> **What to work on**
Repeat the entries below in full, with every character unchanged.

━━━━━━━━━━━━━━━━━━━━

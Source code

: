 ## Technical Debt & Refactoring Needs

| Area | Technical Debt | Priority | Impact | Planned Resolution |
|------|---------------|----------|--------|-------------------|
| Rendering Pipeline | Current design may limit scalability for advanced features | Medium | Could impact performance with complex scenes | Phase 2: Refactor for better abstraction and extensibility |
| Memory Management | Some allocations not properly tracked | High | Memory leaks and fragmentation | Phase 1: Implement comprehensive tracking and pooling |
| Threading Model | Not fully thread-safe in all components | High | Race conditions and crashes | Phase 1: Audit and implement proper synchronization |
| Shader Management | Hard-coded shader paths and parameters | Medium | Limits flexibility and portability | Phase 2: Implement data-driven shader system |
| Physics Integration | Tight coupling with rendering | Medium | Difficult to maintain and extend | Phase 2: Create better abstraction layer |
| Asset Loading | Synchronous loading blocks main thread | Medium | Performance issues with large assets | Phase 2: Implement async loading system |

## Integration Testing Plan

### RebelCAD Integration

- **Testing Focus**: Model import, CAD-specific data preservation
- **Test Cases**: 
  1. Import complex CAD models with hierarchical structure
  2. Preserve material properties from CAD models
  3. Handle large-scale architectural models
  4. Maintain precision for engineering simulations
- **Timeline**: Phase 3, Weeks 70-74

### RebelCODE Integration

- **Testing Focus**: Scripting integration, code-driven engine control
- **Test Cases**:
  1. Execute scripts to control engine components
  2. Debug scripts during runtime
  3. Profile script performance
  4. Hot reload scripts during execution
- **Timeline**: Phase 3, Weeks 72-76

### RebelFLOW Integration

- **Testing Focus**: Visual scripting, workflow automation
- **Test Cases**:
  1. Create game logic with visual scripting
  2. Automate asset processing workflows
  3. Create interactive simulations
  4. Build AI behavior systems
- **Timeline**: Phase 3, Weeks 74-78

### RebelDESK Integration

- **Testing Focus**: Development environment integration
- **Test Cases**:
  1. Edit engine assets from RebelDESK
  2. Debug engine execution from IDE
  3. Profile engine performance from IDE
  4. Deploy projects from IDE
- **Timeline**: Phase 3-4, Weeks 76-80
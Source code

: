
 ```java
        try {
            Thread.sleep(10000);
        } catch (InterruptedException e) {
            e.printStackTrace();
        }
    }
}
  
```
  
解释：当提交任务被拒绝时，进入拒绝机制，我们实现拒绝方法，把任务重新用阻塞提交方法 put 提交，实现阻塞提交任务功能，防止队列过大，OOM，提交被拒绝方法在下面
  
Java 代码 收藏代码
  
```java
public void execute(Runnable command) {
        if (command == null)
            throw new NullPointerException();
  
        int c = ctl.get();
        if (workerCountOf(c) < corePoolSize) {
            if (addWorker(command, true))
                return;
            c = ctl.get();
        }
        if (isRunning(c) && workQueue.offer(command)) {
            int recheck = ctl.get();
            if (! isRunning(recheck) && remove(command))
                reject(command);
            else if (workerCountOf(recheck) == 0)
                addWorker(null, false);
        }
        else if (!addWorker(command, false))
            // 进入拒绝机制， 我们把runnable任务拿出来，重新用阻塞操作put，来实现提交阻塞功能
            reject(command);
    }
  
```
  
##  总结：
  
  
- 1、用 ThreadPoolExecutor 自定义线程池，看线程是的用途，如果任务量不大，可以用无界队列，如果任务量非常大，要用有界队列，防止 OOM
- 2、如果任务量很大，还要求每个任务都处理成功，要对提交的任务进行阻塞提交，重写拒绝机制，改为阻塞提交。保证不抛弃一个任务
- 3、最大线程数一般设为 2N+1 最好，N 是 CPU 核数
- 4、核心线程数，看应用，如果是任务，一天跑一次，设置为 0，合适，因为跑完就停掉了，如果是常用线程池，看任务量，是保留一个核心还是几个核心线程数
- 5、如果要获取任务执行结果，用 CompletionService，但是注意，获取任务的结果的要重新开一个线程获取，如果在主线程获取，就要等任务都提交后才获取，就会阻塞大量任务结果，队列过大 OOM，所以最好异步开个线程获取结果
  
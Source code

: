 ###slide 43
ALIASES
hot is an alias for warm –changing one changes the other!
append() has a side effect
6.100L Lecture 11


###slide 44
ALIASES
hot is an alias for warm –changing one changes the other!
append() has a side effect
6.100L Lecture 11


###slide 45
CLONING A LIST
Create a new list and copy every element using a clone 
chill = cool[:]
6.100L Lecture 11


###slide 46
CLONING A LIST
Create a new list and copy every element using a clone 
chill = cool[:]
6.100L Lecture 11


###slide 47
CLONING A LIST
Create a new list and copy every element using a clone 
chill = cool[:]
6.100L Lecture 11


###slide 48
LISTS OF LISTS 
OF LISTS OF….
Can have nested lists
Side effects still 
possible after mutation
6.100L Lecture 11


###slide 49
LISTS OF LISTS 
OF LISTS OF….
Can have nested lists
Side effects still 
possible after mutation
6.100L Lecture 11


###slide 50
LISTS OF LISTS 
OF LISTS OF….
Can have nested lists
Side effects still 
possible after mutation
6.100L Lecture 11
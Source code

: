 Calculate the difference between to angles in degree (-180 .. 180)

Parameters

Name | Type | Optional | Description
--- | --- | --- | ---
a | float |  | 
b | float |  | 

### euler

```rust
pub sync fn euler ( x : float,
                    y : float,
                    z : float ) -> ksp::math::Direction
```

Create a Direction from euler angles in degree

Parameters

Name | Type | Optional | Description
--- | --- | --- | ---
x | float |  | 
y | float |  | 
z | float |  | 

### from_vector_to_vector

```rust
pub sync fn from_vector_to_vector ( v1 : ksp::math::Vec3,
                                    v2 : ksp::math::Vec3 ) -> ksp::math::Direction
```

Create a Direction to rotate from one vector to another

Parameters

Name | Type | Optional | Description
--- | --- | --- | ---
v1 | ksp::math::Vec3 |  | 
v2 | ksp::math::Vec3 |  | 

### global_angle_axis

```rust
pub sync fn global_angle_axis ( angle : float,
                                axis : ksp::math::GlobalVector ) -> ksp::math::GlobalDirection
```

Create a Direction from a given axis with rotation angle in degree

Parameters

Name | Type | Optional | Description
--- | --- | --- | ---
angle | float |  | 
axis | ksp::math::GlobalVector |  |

━━━━━━━━━━━━━━━━━━━━

> **Output of the task**
Source code

: ## Technical Debt & Refactoring Needs

| Area | Technical Debt | Priority | Impact | Planned Resolution |
|------|---------------|----------|--------|-------------------|
| Rendering Pipeline | Current design may limit scalability for advanced features | Medium | Could impact performance with complex scenes | Phase 2: Refactor for better abstraction and extensibility |
| Memory Management | Some allocations not properly tracked | High | Memory leaks and fragmentation | Phase 1: Implement comprehensive tracking and pooling |
| Threading Model | Not fully thread-safe in all components | High | Race conditions and crashes | Phase 1: Audit and implement proper synchronization |
| Shader Management | Hard-coded shader paths and parameters | Medium | Limits flexibility and portability | Phase 2: Implement data-driven shader system |
| Physics Integration | Tight coupling with rendering | Medium | Difficult to maintain and extend | Phase 2: Create better abstraction layer |
| Asset Loading | Synchronous loading blocks main thread | Medium | Performance issues with large assets | Phase 2: Implement async loading system |

## Integration Testing Plan

### RebelCAD Integration

- **Testing Focus**: Model import, CAD-specific data preservation
- **Test Cases**: 
  1. Import complex CAD models with hierarchical structure
  2. Preserve material properties from CAD models
  3. Handle large-scale architectural models
  4. Maintain precision for engineering simulations
- **Timeline**: Phase 3, Weeks 70-74

### RebelCODE Integration

- **Testing Focus**: Scripting integration, code-driven engine control
- **Test Cases**:
  1. Execute scripts to control engine components
  2. Debug scripts during runtime
  3. Profile script performance
  4. Hot reload scripts during execution
- **Timeline**: Phase 3, Weeks 72-76

### RebelFLOW Integration

- **Testing Focus**: Visual scripting, workflow automation
- **Test Cases**:
  1. Create game logic with visual scripting
  2. Automate asset processing workflows
  3. Create interactive simulations
  4. Build AI behavior systems
- **Timeline**: Phase 3, Weeks 74-78

### RebelDESK Integration

- **Testing Focus**: Development environment integration
- **Test Cases**:
  1. Edit engine assets from RebelDESK
  2. Debug engine execution from IDE
  3. Profile engine performance from IDE
  4. Deploy projects from IDE
- **Timeline**: Phase 3-4, Weeks 76-80
Source code

:
 ```java
        try {
            Thread.sleep(10000);
        } catch (InterruptedException e) {
            e.printStackTrace();
        }
    }
}
  
```
  
解释：当提交任务被拒绝时，进入拒绝机制，我们实现拒绝方法，把任务重新用阻塞提交方法 put 提交，实现阻塞提交任务功能，防止队列过大，OOM，提交被拒绝方法在下面
  
Java 代码 收藏代码
  
```java
public void execute(Runnable command) {
        if (command == null)
            throw new NullPointerException();
  
        int c = ctl.get();
        if (workerCountOf(c) < corePoolSize) {
            if (addWorker(command, true))
                return;
            c = ctl.get();
        }
        if (isRunning(c) && workQueue.offer(command)) {
            int recheck = ctl.get();
            if (! isRunning(recheck) && remove(command))
                reject(command);
            else if (workerCountOf(recheck) == 0)
                addWorker(null, false);
        }
        else if (!addWorker(command, false))
            // 进入拒绝机制， 我们把runnable任务拿出来，重新用阻塞操作put，来实现提交阻塞功能
            reject(command);
    }
  
```
  
##  总结：
  
  
- 1、用 ThreadPoolExecutor 自定义线程池，看线程是的用途，如果任务量不大，可以用无界队列，如果任务量非常大，要用有界队列，防止 OOM
- 2、如果任务量很大，还要求每个任务都处理成功，要对提交的任务进行阻塞提交，重写拒绝机制，改为阻塞提交。保证不抛弃一个任务
- 3、最大线程数一般设为 2N+1 最好，N 是 CPU 核数
- 4、核心线程数，看应用，如果是任务，一天跑一次，设置为 0，合适，因为跑完就停掉了，如果是常用线程池，看任务量，是保留一个核心还是几个核心线程数
- 5、如果要获取任务执行结果，用 CompletionService，但是注意，获取任务的结果的要重新开一个线程获取，如果在主线程获取，就要等任务都提交后才获取，就会阻塞大量任务结果，队列过大 OOM，所以最好异步开个线程获取结果
  
Source code

: ###slide 43
ALIASES
hot is an alias for warm –changing one changes the other!
append() has a side effect
6.100L Lecture 11


###slide 44
ALIASES
hot is an alias for warm –changing one changes the other!
append() has a side effect
6.100L Lecture 11


###slide 45
CLONING A LIST
Create a new list and copy every element using a clone 
chill = cool[:]
6.100L Lecture 11


###slide 46
CLONING A LIST
Create a new list and copy every element using a clone 
chill = cool[:]
6.100L Lecture 11


###slide 47
CLONING A LIST
Create a new list and copy every element using a clone 
chill = cool[:]
6.100L Lecture 11


###slide 48
LISTS OF LISTS 
OF LISTS OF….
Can have nested lists
Side effects still 
possible after mutation
6.100L Lecture 11


###slide 49
LISTS OF LISTS 
OF LISTS OF….
Can have nested lists
Side effects still 
possible after mutation
6.100L Lecture 11


###slide 50
LISTS OF LISTS 
OF LISTS OF….
Can have nested lists
Side effects still 
possible after mutation
6.100L Lecture 11
Source code

: Calculate the difference between to angles in degree (-180 .. 180)

Parameters

Name | Type | Optional | Description
--- | --- | --- | ---
a | float |  | 
b | float |  | 

### euler

```rust
pub sync fn euler ( x : float,
                    y : float,
                    z : float ) -> ksp::math::Direction
```

Create a Direction from euler angles in degree

Parameters

Name | Type | Optional | Description
--- | --- | --- | ---
x | float |  | 
y | float |  | 
z | float |  | 

### from_vector_to_vector

```rust
pub sync fn from_vector_to_vector ( v1 : ksp::math::Vec3,
                                    v2 : ksp::math::Vec3 ) -> ksp::math::Direction
```

Create a Direction to rotate from one vector to another

Parameters

Name | Type | Optional | Description
--- | --- | --- | ---
v1 | ksp::math::Vec3 |  | 
v2 | ksp::math::Vec3 |  | 

### global_angle_axis

```rust
pub sync fn global_angle_axis ( angle : float,
                                axis : ksp::math::GlobalVector ) -> ksp::math::GlobalDirection
```

Create a Direction from a given axis with rotation angle in degree

Parameters

Name | Type | Optional | Description
--- | --- | --- | ---
angle | float |  | 
axis | ksp::math::GlobalVector |  |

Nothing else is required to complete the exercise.